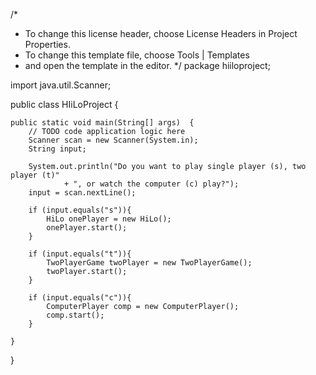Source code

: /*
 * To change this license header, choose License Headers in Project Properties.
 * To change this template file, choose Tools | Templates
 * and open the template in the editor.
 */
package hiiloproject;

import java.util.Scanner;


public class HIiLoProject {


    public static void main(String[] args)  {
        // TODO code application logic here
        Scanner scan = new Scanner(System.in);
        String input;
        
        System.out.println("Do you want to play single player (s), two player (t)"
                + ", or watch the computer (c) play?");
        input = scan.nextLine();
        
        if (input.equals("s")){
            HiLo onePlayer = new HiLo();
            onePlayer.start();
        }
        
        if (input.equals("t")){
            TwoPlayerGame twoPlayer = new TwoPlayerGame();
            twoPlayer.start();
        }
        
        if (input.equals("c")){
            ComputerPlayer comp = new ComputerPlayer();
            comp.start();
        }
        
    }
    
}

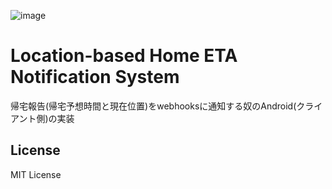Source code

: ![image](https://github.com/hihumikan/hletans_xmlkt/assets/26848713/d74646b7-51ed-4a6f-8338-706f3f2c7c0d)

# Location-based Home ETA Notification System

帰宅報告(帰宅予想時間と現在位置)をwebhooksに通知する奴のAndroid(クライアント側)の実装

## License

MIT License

---

| Exercise goal |
Across the whole listing above, find every line with the string "input" and copy it.

| Expected answer |
        String input;
        input = scan.nextLine();
        if (input.equals("s")){
        if (input.equals("t")){
        if (input.equals("c")){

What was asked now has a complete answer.